Exercise directions:
Every record must be restated exactly. Drop the images.

Records shown:
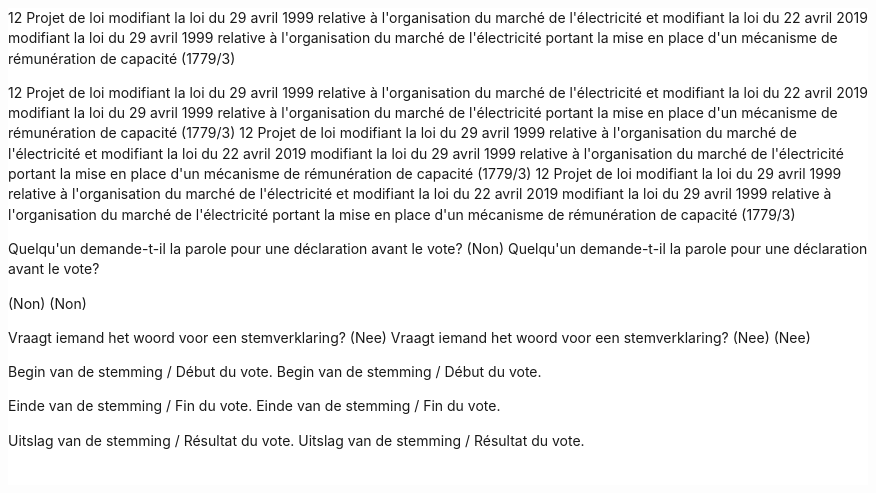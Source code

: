 12 Projet de loi modifiant la
loi du 29 avril 1999 relative à l'organisation du marché de
l'électricité et modifiant la loi du 22 avril 2019 modifiant la loi
du 29 avril 1999 relative à l'organisation du marché de l'électricité
portant la mise en place d'un mécanisme de rémunération de capacité (1779/3)

12 Projet de loi modifiant la
loi du 29 avril 1999 relative à l'organisation du marché de
l'électricité et modifiant la loi du 22 avril 2019 modifiant la loi
du 29 avril 1999 relative à l'organisation du marché de l'électricité
portant la mise en place d'un mécanisme de rémunération de capacité (1779/3)
12 Projet de loi modifiant la
loi du 29 avril 1999 relative à l'organisation du marché de
l'électricité et modifiant la loi du 22 avril 2019 modifiant la loi
du 29 avril 1999 relative à l'organisation du marché de l'électricité
portant la mise en place d'un mécanisme de rémunération de capacité (1779/3)
12 Projet de loi modifiant la
loi du 29 avril 1999 relative à l'organisation du marché de
l'électricité et modifiant la loi du 22 avril 2019 modifiant la loi
du 29 avril 1999 relative à l'organisation du marché de l'électricité
portant la mise en place d'un mécanisme de rémunération de capacité (1779/3)
 
 

Quelqu'un demande-t-il la parole pour une
déclaration avant le vote? (Non)
Quelqu'un demande-t-il la parole pour une
déclaration avant le vote? 
 
(Non)
(Non)


Vraagt iemand het woord voor een
stemverklaring? (Nee)
Vraagt iemand het woord voor een
stemverklaring? (Nee)
 (Nee)
 
 

Begin van de
stemming / Début du vote.
Begin van de
stemming / Début du vote.

Einde van de
stemming / Fin du vote.
Einde van de
stemming / Fin du vote.

Uitslag van de
stemming / Résultat du vote.
Uitslag van de
stemming / Résultat du vote.

 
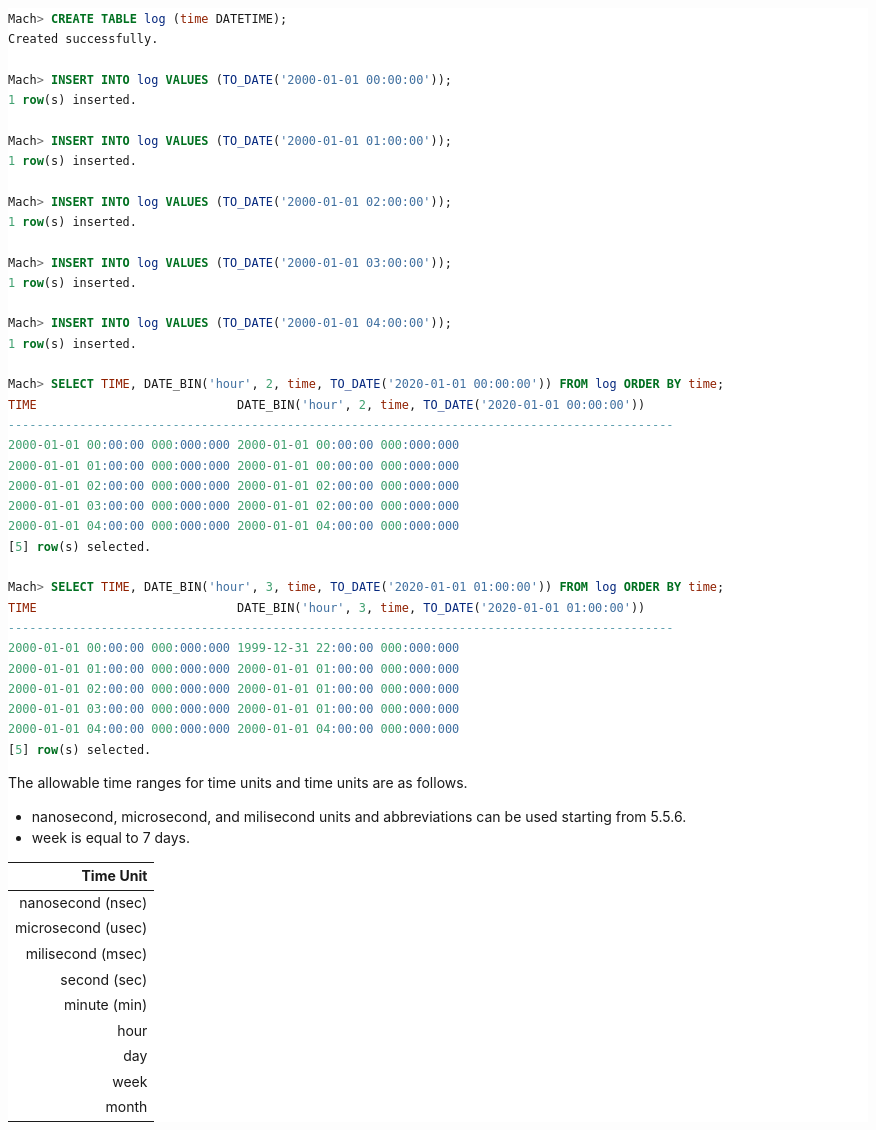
 ```sql
Mach> CREATE TABLE log (time DATETIME);
Created successfully.

Mach> INSERT INTO log VALUES (TO_DATE('2000-01-01 00:00:00'));
1 row(s) inserted.

Mach> INSERT INTO log VALUES (TO_DATE('2000-01-01 01:00:00'));
1 row(s) inserted.

Mach> INSERT INTO log VALUES (TO_DATE('2000-01-01 02:00:00'));
1 row(s) inserted.

Mach> INSERT INTO log VALUES (TO_DATE('2000-01-01 03:00:00'));
1 row(s) inserted.

Mach> INSERT INTO log VALUES (TO_DATE('2000-01-01 04:00:00'));
1 row(s) inserted.

Mach> SELECT TIME, DATE_BIN('hour', 2, time, TO_DATE('2020-01-01 00:00:00')) FROM log ORDER BY time;
TIME                            DATE_BIN('hour', 2, time, TO_DATE('2020-01-01 00:00:00')) 
---------------------------------------------------------------------------------------------
2000-01-01 00:00:00 000:000:000 2000-01-01 00:00:00 000:000:000                           
2000-01-01 01:00:00 000:000:000 2000-01-01 00:00:00 000:000:000                           
2000-01-01 02:00:00 000:000:000 2000-01-01 02:00:00 000:000:000                           
2000-01-01 03:00:00 000:000:000 2000-01-01 02:00:00 000:000:000                           
2000-01-01 04:00:00 000:000:000 2000-01-01 04:00:00 000:000:000                           
[5] row(s) selected.

Mach> SELECT TIME, DATE_BIN('hour', 3, time, TO_DATE('2020-01-01 01:00:00')) FROM log ORDER BY time;
TIME                            DATE_BIN('hour', 3, time, TO_DATE('2020-01-01 01:00:00')) 
---------------------------------------------------------------------------------------------
2000-01-01 00:00:00 000:000:000 1999-12-31 22:00:00 000:000:000                           
2000-01-01 01:00:00 000:000:000 2000-01-01 01:00:00 000:000:000                           
2000-01-01 02:00:00 000:000:000 2000-01-01 01:00:00 000:000:000                           
2000-01-01 03:00:00 000:000:000 2000-01-01 01:00:00 000:000:000                           
2000-01-01 04:00:00 000:000:000 2000-01-01 04:00:00 000:000:000                           
[5] row(s) selected.
```

The allowable time ranges for time units and time units are as follows.

* nanosecond, microsecond, and milisecond units and abbreviations can be used starting from 5.5.6.
* week is equal to 7 days.

|Time Unit|
|----:|
|nanosecond (nsec)|
|microsecond (usec)|
|milisecond (msec)|
|second (sec)|
|minute (min)|
|hour|
|day|
|week|
|month|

Answer section:
Source code

: 12 Projet de loi modifiant la
loi du 29 avril 1999 relative à l'organisation du marché de
l'électricité et modifiant la loi du 22 avril 2019 modifiant la loi
du 29 avril 1999 relative à l'organisation du marché de l'électricité
portant la mise en place d'un mécanisme de rémunération de capacité (1779/3)

12 Projet de loi modifiant la
loi du 29 avril 1999 relative à l'organisation du marché de
l'électricité et modifiant la loi du 22 avril 2019 modifiant la loi
du 29 avril 1999 relative à l'organisation du marché de l'électricité
portant la mise en place d'un mécanisme de rémunération de capacité (1779/3)
12 Projet de loi modifiant la
loi du 29 avril 1999 relative à l'organisation du marché de
l'électricité et modifiant la loi du 22 avril 2019 modifiant la loi
du 29 avril 1999 relative à l'organisation du marché de l'électricité
portant la mise en place d'un mécanisme de rémunération de capacité (1779/3)
12 Projet de loi modifiant la
loi du 29 avril 1999 relative à l'organisation du marché de
l'électricité et modifiant la loi du 22 avril 2019 modifiant la loi
du 29 avril 1999 relative à l'organisation du marché de l'électricité
portant la mise en place d'un mécanisme de rémunération de capacité (1779/3)
 
 

Quelqu'un demande-t-il la parole pour une
déclaration avant le vote? (Non)
Quelqu'un demande-t-il la parole pour une
déclaration avant le vote? 
 
(Non)
(Non)


Vraagt iemand het woord voor een
stemverklaring? (Nee)
Vraagt iemand het woord voor een
stemverklaring? (Nee)
 (Nee)
 
 

Begin van de
stemming / Début du vote.
Begin van de
stemming / Début du vote.

Einde van de
stemming / Fin du vote.
Einde van de
stemming / Fin du vote.

Uitslag van de
stemming / Résultat du vote.
Uitslag van de
stemming / Résultat du vote.

 
 ```sql
Mach> CREATE TABLE log (time DATETIME);
Created successfully.

Mach> INSERT INTO log VALUES (TO_DATE('2000-01-01 00:00:00'));
1 row(s) inserted.

Mach> INSERT INTO log VALUES (TO_DATE('2000-01-01 01:00:00'));
1 row(s) inserted.

Mach> INSERT INTO log VALUES (TO_DATE('2000-01-01 02:00:00'));
1 row(s) inserted.

Mach> INSERT INTO log VALUES (TO_DATE('2000-01-01 03:00:00'));
1 row(s) inserted.

Mach> INSERT INTO log VALUES (TO_DATE('2000-01-01 04:00:00'));
1 row(s) inserted.

Mach> SELECT TIME, DATE_BIN('hour', 2, time, TO_DATE('2020-01-01 00:00:00')) FROM log ORDER BY time;
TIME                            DATE_BIN('hour', 2, time, TO_DATE('2020-01-01 00:00:00')) 
---------------------------------------------------------------------------------------------
2000-01-01 00:00:00 000:000:000 2000-01-01 00:00:00 000:000:000                           
2000-01-01 01:00:00 000:000:000 2000-01-01 00:00:00 000:000:000                           
2000-01-01 02:00:00 000:000:000 2000-01-01 02:00:00 000:000:000                           
2000-01-01 03:00:00 000:000:000 2000-01-01 02:00:00 000:000:000                           
2000-01-01 04:00:00 000:000:000 2000-01-01 04:00:00 000:000:000                           
[5] row(s) selected.

Mach> SELECT TIME, DATE_BIN('hour', 3, time, TO_DATE('2020-01-01 01:00:00')) FROM log ORDER BY time;
TIME                            DATE_BIN('hour', 3, time, TO_DATE('2020-01-01 01:00:00')) 
---------------------------------------------------------------------------------------------
2000-01-01 00:00:00 000:000:000 1999-12-31 22:00:00 000:000:000                           
2000-01-01 01:00:00 000:000:000 2000-01-01 01:00:00 000:000:000                           
2000-01-01 02:00:00 000:000:000 2000-01-01 01:00:00 000:000:000                           
2000-01-01 03:00:00 000:000:000 2000-01-01 01:00:00 000:000:000                           
2000-01-01 04:00:00 000:000:000 2000-01-01 04:00:00 000:000:000                           
[5] row(s) selected.
```

The allowable time ranges for time units and time units are as follows.

* nanosecond, microsecond, and milisecond units and abbreviations can be used starting from 5.5.6.
* week is equal to 7 days.

|Time Unit|
|----:|
|nanosecond (nsec)|
|microsecond (usec)|
|milisecond (msec)|
|second (sec)|
|minute (min)|
|hour|
|day|
|week|
|month|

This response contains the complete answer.